Le mort est là. On ne sait si on peut le toucher. Il est glacé d’ailleurs, non pas glacé comme la mort mais comme le frigo d’où on avait dû le sortir peu auparavant. Il est devenu souple, P., il reste à la température qu’on lui donne : chez lui il était tiède, là il est surgelé. Un de ses yeux fermés est déformé par rapport à l’autre, son sourcil est un peu relevé : les embaumeurs ont dû se foirer en le préparant. J’aime bien cette bizarrerie, elle lui donne quelque chose de différent de quand il dormait. Quelque chose qui rend certain qu’il est mort.

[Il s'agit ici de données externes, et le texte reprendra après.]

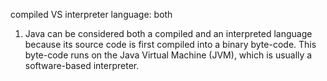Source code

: compiled VS interpreter language: both
1. Java can be considered both a compiled and an interpreted language because its source code is first compiled into a binary byte-code. This byte-code runs on the Java Virtual Machine (JVM), which is usually a software-based interpreter.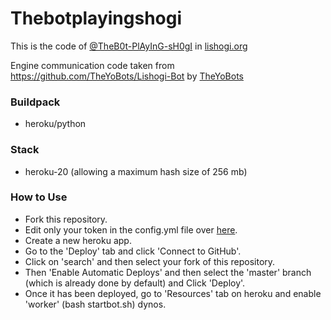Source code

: # Thebotplayingshogi

This is the code of [@TheB0t-PlAyInG-sH0gI](https://lishogi.org/@/TheB0t-PlAyInG-sH0gI) in [lishogi.org](https://lishogi.org)

Engine communication code taken from https://github.com/TheYoBots/Lishogi-Bot by [TheYoBots](https://github.com/TheYoBots)

### Buildpack

- heroku/python

### Stack

- heroku-20 (allowing a maximum hash size of 256 mb)

### How to Use

- Fork this repository.
- Edit only your token in the config.yml file over [here](https://github.com/abhijato/Thebotplayingshogi/blob/97202c46c5687afc76a87c4aa4176a4341f7447b/config.yml#L1).
- Create a new heroku app.
- Go to the 'Deploy' tab and click 'Connect to GitHub'.
- Click on 'search' and then select your fork of this repository.
- Then 'Enable Automatic Deploys' and then select the 'master' branch (which is already done by default) and Click 'Deploy'.
- Once it has been deployed, go to 'Resources' tab on heroku and enable 'worker' (bash startbot.sh) dynos.
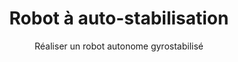 ---
project_number: 00
hero_image: image.png
hero_darken: true
layout: project
image: image.png
product_toc: true

title: Robot à auto-stabilisation 
subtitle: Réaliser un robot autonome gyrostabilisé
description: 

tags: 
multi-group: false
empty_group: true
state_new: true
area: 
soft:

categories:
  - label: Projets I3 2025
    check: true

---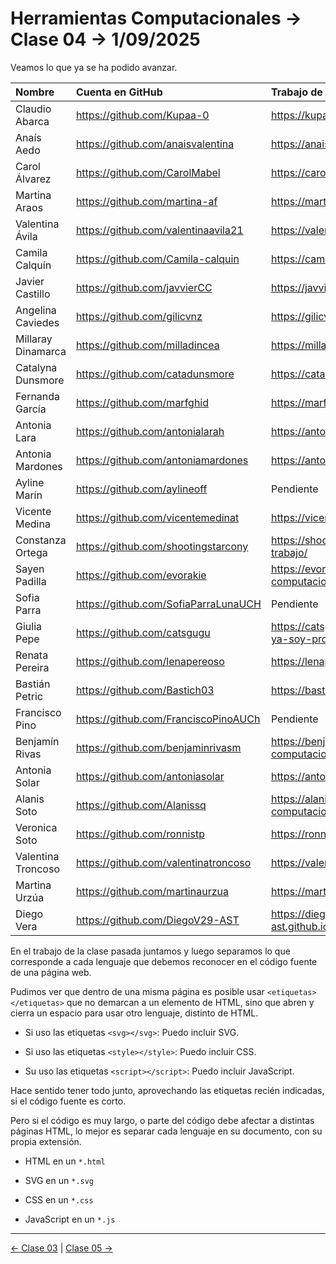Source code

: # Herramientas Computacionales → Clase 04 → 1/09/2025

Veamos lo que ya se ha podido avanzar.


| Nombre | Cuenta en GitHub | Trabajo de la clase pasada |
| :--------------- | :--------------- | :--------------- |
| Claudio Abarca | https://github.com/Kupaa-0 | https://kupaa-0.github.io/Clase-2/ |
| Anaís Aedo | https://github.com/anaisvalentina | https://anaisvalentina.github.io/Clase-2/ |
| Carol Álvarez | https://github.com/CarolMabel | https://carolmabel.github.io/clase2/ |
| Martina Araos | https://github.com/martina-af | https://martina-af.github.io/clase-3/ |
| Valentina Ávila | https://github.com/valentinaavila21 | https://valentinaavila21.github.io/mi_segunda_web/ |
| Camila Calquín | https://github.com/Camila-calquin | https://camila-calquin.github.io/Segundo-trabajo/ |
| Javier Castillo | https://github.com/javvierCC | https://javviercc.github.io/segunda-vez-mish/ |
| Angelina Caviedes | https://github.com/gilicvnz | https://gilicvnz.github.io/segunda_vez/ |
| Millaray Dinamarca | https://github.com/milladincea | https://milladincea.github.io/segundavezmillantitos/ |
| Catalyna Dunsmore | https://github.com/catadunsmore | https://catadunsmore.github.io/Clase-2/ |
| Fernanda García | https://github.com/marfghid | https://marfghid.github.io/hercom-02/ |
| Antonia Lara | https://github.com/antonialarah | https://antonialarah.github.io/clase-2/ |
| Antonia Mardones | https://github.com/antoniamardones | https://antoniamardones.github.io/clase-2/ |
| Ayline Marín | https://github.com/aylineoff | Pendiente |
| Vicente Medina | https://github.com/vicentemedinat | https://vicentemedinat.github.io/Clase_2/ |
| Constanza Ortega | https://github.com/shootingstarcony | https://shootingstarcony.github.io/Segundo-trabajo/ |
| Sayen Padilla | https://github.com/evorakie | https://evorakie.github.io/03-herramientas-computacionales/ |
| Sofia Parra | https://github.com/SofiaParraLunaUCH | Pendiente |
| Giulia Pepe | https://github.com/catsgugu | https://catsgugu.github.io/Mi-segundo-post-jaja-ya-soy-pro/ |
| Renata Pereira | https://github.com/lenapereoso | https://lenapereoso.github.io/oli-2/ |
| Bastián Petric | https://github.com/Bastich03 | https://bastich03.github.io/Clase_25_08/ |
| Francisco Pino | https://github.com/FranciscoPinoAUCh | Pendiente |
| Benjamín Rivas | https://github.com/benjaminrivasm | https://benjaminrivasm.github.io/herramientas-computacionales/clase-03/ |
| Antonia Solar | https://github.com/antoniasolar | https://antoniasolar.github.io/clase-2/ |
| Alanis Soto | https://github.com/Alanissq | https://alanissq.github.io/herramientas-computacionales-2/ |
| Veronica Soto | https://github.com/ronnistp | https://ronnistp.github.io/clase-03-herramientas/ |
| Valentina Troncoso | https://github.com/valentinatroncoso | https://valentinatroncoso.github.io/clase-2/ |
| Martina Urzúa | https://github.com/martinaurzua | https://martinaurzua.github.io/mi-segunda-vez/ |
| Diego Vera | https://github.com/DiegoV29-AST | https://diegov29-ast.github.io/clase_2_otra_vez_waos/ |


En el trabajo de la clase pasada juntamos y luego separamos lo que corresponde a cada lenguaje que debemos reconocer en el código fuente de una página web. 

Pudimos ver que dentro de una misma página es posible usar `<etiquetas></etiquetas>` que no demarcan a un elemento de HTML, sino que abren y cierra un espacio para usar otro lenguaje, distinto de HTML.

- Si uso las etiquetas `<svg></svg>`: Puedo incluir SVG.

- Si uso las etiquetas `<style></style>`: Puedo incluir CSS.

- Su uso las etiquetas `<script></script>`: Puedo incluir JavaScript.

Hace sentido tener todo junto, aprovechando las etiquetas recién indicadas, si el código fuente es corto. 

Pero si el código es muy largo, o parte del código debe afectar a distintas páginas HTML, lo mejor es separar cada lenguaje en su documento, con su propia extensión. 

- HTML en un `*.html`

- SVG en un `*.svg`

- CSS en un `*.css`

- JavaScript en un `*.js`

- - - - - - - -

[← Clase 03](https://github.com/profesorfaco/herramientas/tree/main/clase-03) | [Clase 05 →](https://github.com/profesorfaco/herramientas/tree/main/clase-05)




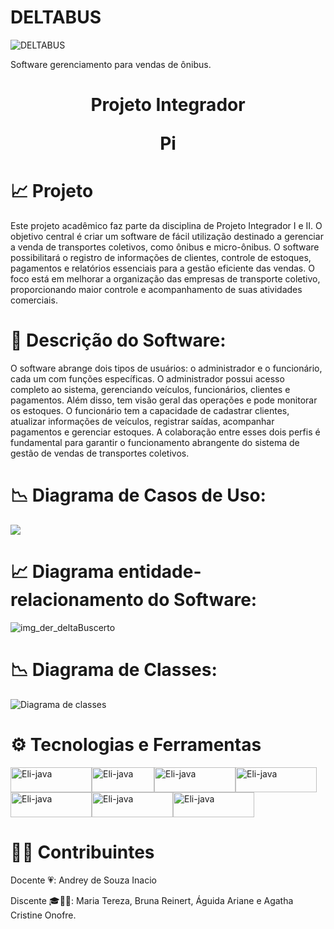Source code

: # DELTABUS

![DELTABUS](https://github.com/BrunaReinert17/Pi2-deltabus/assets/111304031/be02f278-ee73-431b-9d7c-ab1eb1ec22d3)


Software gerenciamento para vendas de ônibus.


# <p align="center" >Projeto Integrador</p><p align="center" > Pi</p> 

# 📈 Projeto 
Este projeto acadêmico faz parte da disciplina de Projeto Integrador I e II. O objetivo central é criar um software de fácil utilização destinado a gerenciar a venda de transportes coletivos, como ônibus e micro-ônibus. O software possibilitará o registro de informações de clientes, controle de estoques, pagamentos e relatórios essenciais para a gestão eficiente das vendas. O foco está em melhorar a organização das empresas de transporte coletivo, proporcionando maior controle e acompanhamento de suas atividades comerciais.

# 📃 Descrição do Software:
O software abrange dois tipos de usuários: o administrador e o funcionário, cada um com funções específicas. O administrador possui acesso completo ao sistema, gerenciando veículos, funcionários, clientes e pagamentos. Além disso, tem visão geral das operações e pode monitorar os estoques. O funcionário tem a capacidade de cadastrar clientes, atualizar informações de veículos, registrar saídas, acompanhar pagamentos e gerenciar estoques. A colaboração entre esses dois perfis é fundamental para garantir o funcionamento abrangente do sistema de gestão de vendas de transportes coletivos.


# 📉 Diagrama de Casos de Uso:
![](https://github.com/BrunaReinert17/Pi2-deltabus/assets/111304031/79d7788d-2417-462f-ad3f-22e9e80bc3ec)

# 📈 Diagrama entidade-relacionamento do Software:
![img_der_deltaBuscerto](https://github.com/BrunaReinert17/Pi2-deltabus/assets/111304031/9994b3e5-655d-48b5-a038-c09bd635df50)

# 📉 Diagrama de Classes:
![Diagrama de classes ](https://github.com/BrunaReinert17/Pi2-deltabus/assets/111304031/de42cf60-8405-4ce8-8f1e-5e0d05f1e666)

# ⚙️ Tecnologias e Ferramentas 
<img align="center" alt="Eli-java" height="40" width="130" src="https://img.shields.io/badge/MySQL-00000F?style=for-the-badge&logo=mysql&logoColor=white"><img align="center" alt="Eli-java" height="40" width="100" src="https://img.shields.io/badge/Java-ED8B00?style=for-the-badge&logo=openjdk&logoColor=white" ><img align="center" alt="Eli-java" height="40" width="130" src="https://img.shields.io/badge/Eclipse-2C2255?style=for-the-badge&logo=eclipse&logoColor=white"><img align="center" alt="Eli-java" height="40" width="130" src="https://img.shields.io/badge/GitHub-100000?style=for-the-badge&logo=github&logoColor=white"><img align="center" alt="Eli-java" height="40" width="130" src="https://img.shields.io/badge/Canva-%2300C4CC.svg?&style=for-the-badge&logo=Canva&logoColor=white"><img align="center" alt="Eli-java" height="40" width="130" src="https://img.shields.io/badge/GIT-E44C30?style=for-the-badge&logo=git&logoColor=white"><img align="center" alt="Eli-java" height="40" width="130" src="https://img.shields.io/badge/Apache%20Maven-C71A36?style=for-the-badge&logo=Apache%20Maven&logoColor=white">

#  👨‍💻  Contribuintes

<p align="left" >Docente 💗:  Andrey de Souza Inacio </p>
<p align="left" >Discente 🎓🤘🏻: Maria Tereza, Bruna Reinert, Águida Ariane e Agatha Cristine Onofre.</p>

Cl est arrivée en même temps que moi. Co arrive avec ses trois garçons : Antoine devenu méconnaissable, pas seulement à cause de l’âge et de la barbe, mais parce qu’il a pris une stature, un côté chef qui ne change rien à sa tête mais tout à son allure, à son air. Un des fils de Co est un handicapé qui marche les pieds en dedans, les mains tordues, avec une voix de mongolien. Il est très gentil et semble plus vif qu’on ne le craindrait, mais sa condition ajoute à l’étrangeté générale de la scène, et il m’est de plus en plus difficile de ne pas voir le décalage éminemment comique entre ce lieu théorique, parfait et raisonnable, et l’irruption d’êtres humains vivants et animaux, chacun avec sa vie, son caractère et sa folie.
Co hésite à toucher le corps de son compagnon. Elle me demande si elle peut, alors que j’imagine qu’elle a dû plus souvent que moi être dans ce type d’endroits. Oui, lui dis-je, tu peux si tu veux, te sens pas forcée. Je lui dis qu’il est très froid, alors ça lui fait peur, elle touche juste sa veste.
Personne n’arrive à regarder longtemps le cadavre. On lui jette bien un œil en arrivant — après tout, on est venu pour ça, il faut bien. Puis on discute de choses et d’autres, en lui tournant le dos autant que possible. Je me dis que c’est le lieu par excellence où quelqu’un pourrait lancer une méditation, même banale, sur la mort, sur la vie, ou sur sa mort, ou sur sa vie. Mais non. On préfère se rassurer avec des considérations pratiques : « Où pourrais-je mettre ce portrait que j’ai amené ? Charles, j’en ai fait plein de tirages, tu en veux un ? », ou des discussions légères. Co demande à Antoine des détails sur son tournoi de golf ; lui pérore, pas peu fier d’avoir finir 3e ; puis se lance dans des explications sur le concept de « handicap » dans ce sport, sans que personne (pas même moi) ne trace un lien avec la présence d’un réel handicapé dans la pièce. Des lambeaux de discussion bourgeoise flottent, désincarnés si l’on peut dire, à deux mètres d’un cadavre. On fait tellement comme s’il n’était pas là, que si quelqu’un arrivait d’un coup, il pourrait se demander si ces gens ont remarqué le mort derrière eux.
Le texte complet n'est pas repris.